Il est difficile de réfuter l’étude minutieuse de Banham et de discuter ses conclusions si pertinentes, ou les exemples et les témoignages convaincants qu’il amène. Mais son propre bagage idéologique l’empêche de reconnaître le fait que, dans le dilemme historique qui oppose Buckminster Fuller et Le Corbusier - entre la « Dimaxion » pragmatique de l’ingénieur, entièrement fabriquée en usine et transportée en camion ou en hélicoptère sur le chantier, et la « maison-Citrohan » romantique de l’architecte, fabriquée en pièces détachées et montée sur place pour pouvoir laisser libre cours à une expression « personnelle » - l’industrie et le marché ont finalement opté pour la seconde possibilité. On peut éventuellement qualifier d’« accident historique» la renonciation de l’architecture et de l’industrie de la construction au progrès accéléré, qui était la prérogative de domaines comme l’aviation et l’information, mais ce n’est certes pas le fait de Le Corbusier, Gropius et Mies. C’est ce même bagage idéologique qui empêcha Banham de voir « le verre à moitié plein », et d’en tirer, quant au rôle central de la photographie dans la formation du « Style International », des conclusions nouvelles sur la modernité.

Ces nouvelles conceptions n’ont commencé à se faire jour que dans la dernière génération de critiques. Il est très probable qu’elles doivent beaucoup à des recherches approfondies comme celle de Banham, sans oublier à cet égard les travaux de Beatriz Colomina (19) et de Mark Wigley (20). Eux aussi essaient dans leurs livres de considérer « le verre à moitié plein » de l’architecture moderne, mais également de comprendre que ce regard-là ne peut se faire qu’à travers la paroi tachée du verre. Ils admettent a priori que le monde platonicien que des architectes comme Le Corbusier et Adolf Loos tentèrent de créer, n’a non seulement jamais vu le jour dans la réalité, mais qu’il était dès le début contaminé par des éléments déjà exclus du canon purifié du modernisme - la photographie et les media en ce qui concerne Colomina, la mode et l’ornement pour Wigley. Dans ces deux cas, « le regard taché » permet – paradoxalement – une compréhension plus riche de l’architecture moderne dans l’Europe des années 20, de la modernité et de son aspiration non seulement aux sphères propres des idées pures, mais aussi à un monde qui serait « réel », habité dans le quotidien par des gens et des objets, par des désirs et des pulsions. Cette plénitude permet d’esquiver efficacement le piège de la bipolarité de dizaines d’années de critique moderniste, et le choix douloureux entre structure et ornement, rationnel et irrationnel, esthétique d’ingénieur et architecture.

Wigley tente dans son livre de déconstruire la rhétorique de l’architecture moderne européenne en général, et celle de Loos et de Le Corbusier en particulier, en dévoilant les pulsions « de mode » qui y fourmillent.
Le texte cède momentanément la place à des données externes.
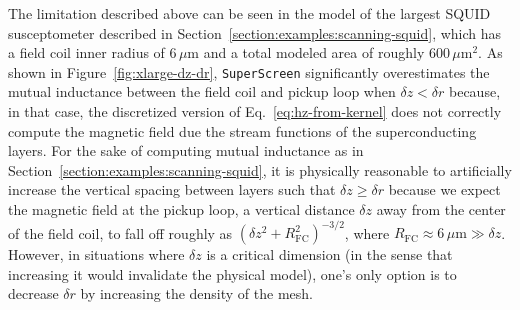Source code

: \documentclass[final,3p,times,twocolumn]{elsarticle}
\newcommand{\inline}[1]{\texttt{#1}\xspace}
\newcommand{\SuperScreen}{\inline{SuperScreen}}
\newcommand{\um}{\mu\mathrm{m}}
\begin{document}
The limitation described above can be seen in the model of the largest SQUID susceptometer described in Section~\ref{section:examples:scanning-squid}, which has a field coil inner radius of $6\,\um$ and a total modeled area of roughly $600\,\um^2$. As shown in Figure~\ref{fig:xlarge-dz-dr}, \SuperScreen significantly overestimates the mutual inductance between the field coil and pickup loop when $\delta z <\delta r$ because, in that case, the discretized version of Eq.~\ref{eq:hz-from-kernel} does not correctly compute the magnetic field due the stream functions of the superconducting layers. For the sake of computing mutual inductance as in Section~\ref{section:examples:scanning-squid}, it is physically reasonable to artificially increase the vertical spacing between layers such that $\delta z\geq \delta r$ because we expect the magnetic field at the pickup loop, a vertical distance $\delta z$ away from the center of the field coil, to fall off roughly as $\left(\delta z^2 + R^2_\mathrm{FC}\right)^{-3/2}$, where $R_\mathrm{FC}\approx 6\,\um\gg\delta z$. However, in situations where $\delta z$ is a critical dimension (in the sense that increasing it would invalidate the physical model), one's only option is to decrease $\delta r$ by increasing the density of the mesh.
\end{document}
Il suit la généalogie du mur blanc de Le Corbusier, et de la « loi du revêtement » d’Adolf Loos, et il élucide les relations complexes qui relient la mode, le vêtement et l’architecture. La dimension théorique de ces liens se matérialise de toute façon et très clairement dans le langage professionnel, aussi bien en allemand qu’en français. Mais elle est particulièrement sensible dans l’écriture de Le Corbusier et de Loos, généralement comme principal instrument rhétorique pour bâtir des hiérarchies (comme par exemple entre structure et ornement), pour créer des analogies entre le vêtement et la maison et leurs valeurs respectives ( par exemple dans la comparaison entre mode masculine et mode féminine que tous deux établissent), ou comme moyen de création de l’être moderne idéal ( « l’homme typique » chez le Corbusier et le « gentleman » anglais chez Loos). A la lumière de ces éclaircissements, Wigley montre par exemple comment Le Corbusier raconte la nudité du mur (21) par l’intermédiaire du lait de chaux, ou comment il réhabilite des histoires mises au ban de l’Histoire officielle (comme par exemple la place centrale de la mode dans la relation qu’avaient Le Corbusier et Ozenfant (22)). Il expose aussi comment malgré le rôle capital qu’elle occupe – et peut-être à cause de lui – la pression de la mode sur l’architecture se voit passée sous silence, camouflée et réprimée. Dans un certain sens, sa thèse rappelle beaucoup le principe de la « fausse simplicité » qui apparaissait déjà chez Banham, mais Wigley, à la différence de Banham, ne se situe pas sur l’un des pôles de cette équation binaire. Cette fausse simplicité, il la présuppose déjà de toute façon, et l’intérêt qu’il lui porte ne se résume pas dans le fait qu’elle s’oppose à la doctrine, mais surtout dans la manière dont elle se forme et forme effectivement la doctrine.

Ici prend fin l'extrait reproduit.